If good intentions and a lively imagination were all that counted, the documentary Rediscovering Alexander Hamilton, which aired last night on PBS stations, would be a masterwork. Using quirky analogies and explanatory devices of the sort pioneered by Robert Krulwich on NPR many years ago, the film uses a variety of modern-day "hooks" to try to explicate Hamilton's near-operatic 49 years on earth:
- To explore the pain of the imprisonment of Hamilton's mother on the island of St. Croix in Hamilton's boyhood, narrator Richard Brookhiser conducts a constipated interview with female inmates of a St. Croix jail, generating vague embarrassment for the women asked to comment on history they do not know;
These are brave and potentially powerful ways to translate Hamilton's life into terms accessible to modern-day Americans, but the whole of the the film proves to be considerably smaller than the sum of its parts.

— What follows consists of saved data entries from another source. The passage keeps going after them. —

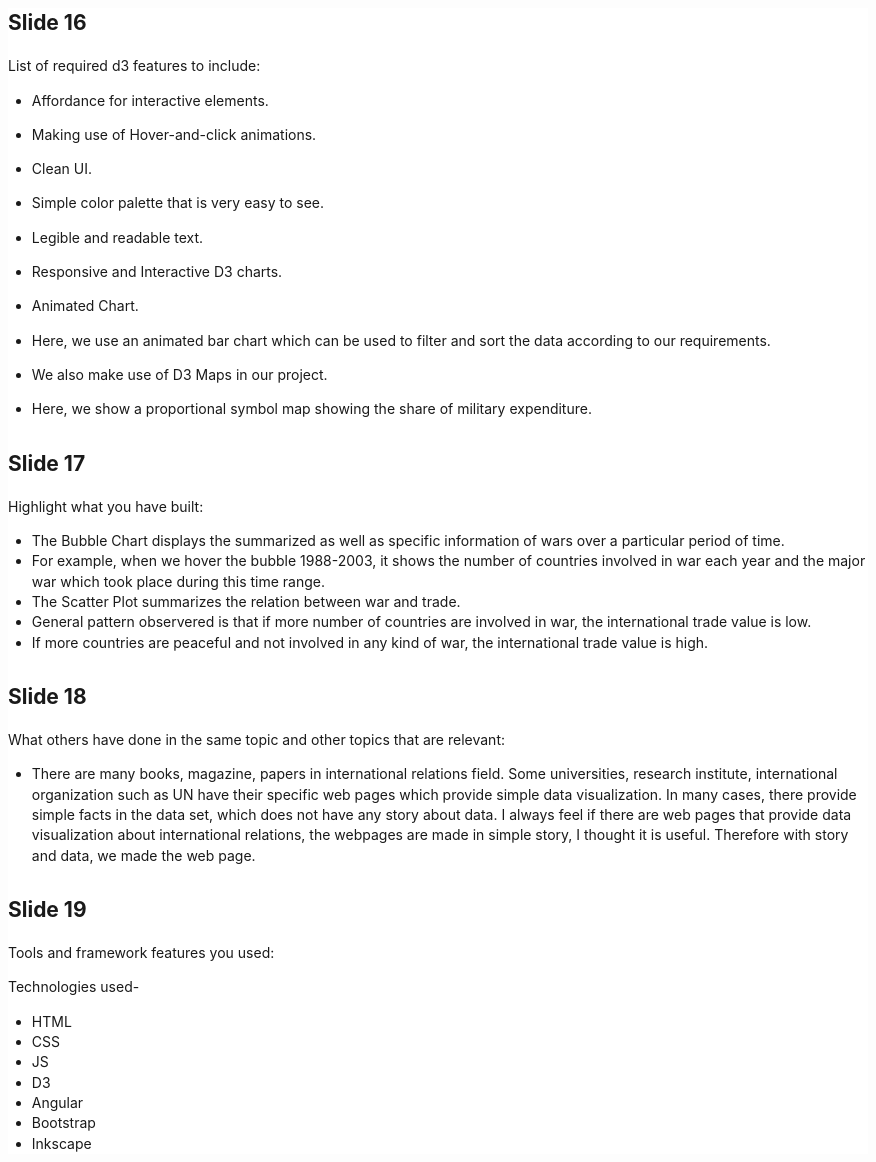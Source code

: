 
## Slide 16
List of required d3 features to include:

- Affordance for interactive elements.
- Making use of Hover-and-click animations.
- Clean UI.
- Simple color palette that is very easy to see.
- Legible and readable text.
- Responsive and Interactive D3 charts.

- Animated Chart.
- Here, we use an animated bar chart which can be used to filter and sort the data according to our requirements.
- We also make use of D3 Maps in our project.
- Here, we show a proportional symbol map showing the share of military expenditure.

## Slide 17
Highlight what you have built:

- The Bubble Chart displays the summarized as well as specific information of wars over a particular period of time.
- For example, when we hover the bubble 1988-2003, it shows the number of countries involved in war each year and the major war which took place during this time range. 
- The Scatter Plot summarizes the relation between war and trade.
- General pattern observered is that if more number of countries are involved in war, the international trade value is low.
- If more countries are peaceful and not involved in any kind of war, the international trade value is high. 
 
## Slide 18
What others have done in the same topic and other topics that are relevant:
- There are many books, magazine, papers in international relations field. Some universities, research institute, international organization such as UN have their specific web pages which provide simple data visualization. In many cases, there provide simple facts in the data set, which does not have any story about data. I always feel if there are web pages that provide data visualization about international relations, the webpages are made in simple story, I thought it is useful. Therefore with story and data, we made the web page.   

## Slide 19
Tools and framework features you used:

Technologies used-
- HTML
- CSS
- JS
- D3
- Angular
- Bootstrap
- Inkscape

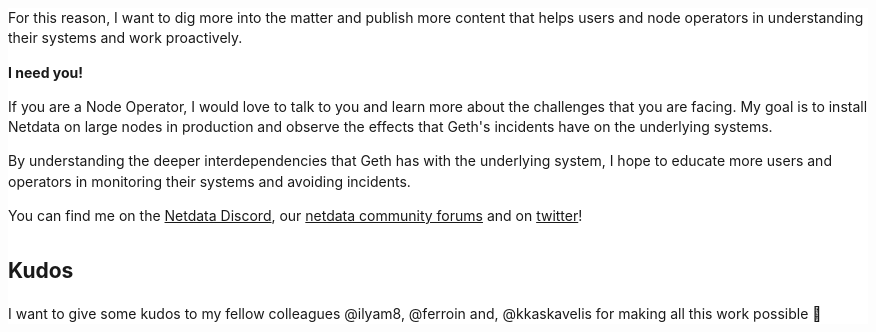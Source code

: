 For this reason, I want to dig more into the matter and publish more content that helps users and node operators in understanding their systems and work proactively.

**I need you!**

If you are a Node Operator, I would love to talk to you and learn more about the challenges that you are facing. My goal is to install Netdata on large nodes in production and observe the effects that Geth's incidents have on the underlying systems.

By understanding the deeper interdependencies that Geth has with the underlying system, I hope to educate more users and operators in monitoring their systems and avoiding incidents.

You can find me on the [Netdata Discord](https://discord.gg/mPZ6WZKKG2), our [netdata community forums](https://community.netdata.cloud) and on [twitter](https://twitter.com/odysseas_lam)!

## Kudos

I want to give some kudos to my fellow colleagues @ilyam8, @ferroin and, @kkaskavelis for making all this work possible 🚀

The basic problem is that the film is so focused on its own metaphorical tricks and what It all means that it loses sight of Hamilton the man. Very little of the film explores his personal story or the fascinating and pivotal relationships that defined Hamilton's impact on the fledgling nation.
Hamilton's complex oedipal connection to George Washington was the foundation of his role in history, yet the film barely mentions it until Washington's retirement and death left Hamilton so unmoored that he drove his own career directly into the ditch.
Hamilton's bitter battles with Thomas Jefferson -- and his close partnership and then bitter battles with James Madison -- are largely ignored.
His interactions with his doppelganger/rival Aaron Burr are largely reduced to an amusing but pointless conversation with four gigantic hoodlums from Baltimore who are asked to interpret the word "despicable," which triggered the Burr-Hamilton duel. That these massive gentlemen do not understand that in 1804 the term conveyed notions of sexual perversion is hardly their fault, but the filmmakers rather ungraciously set them up to make the error and entirely omit the point for viewers.
Finally, almost no air time is afforded to his marriage to Betsy Schuyler, which was another keystone to his advancement in the world, nor their eight children.
Indeed, Hamilton the person is largely jettisoned for Hamilton the avatar of the market economy triumphant. Only a few times does he emerge, mostly in the welcome comments of authors Ron Chernow and Gore Vidal, two men who have thought deeply about who Hamilton was and can effectively distill what they know. It is a shame they are not used more.
The narration by author Richard Brookhiser is often uninspiring, though his on-screen interactions are sometimes effective. He manages the re-enactment of the duel with Aaron Burr with admirable dispatch. His enthusiasm is infectious in his reaction to the bearded Baptist brethren from Pennsylvania who load Hamilton's Harlem home ("The Grange") on wheels and move it to a new location a block a way (which is great film).
Thus, Rediscovering Alexander Hamilton comes up short on its central mission, rediscovering Hamilton. It is an honorable effort, but the story of the man remains to be told on film.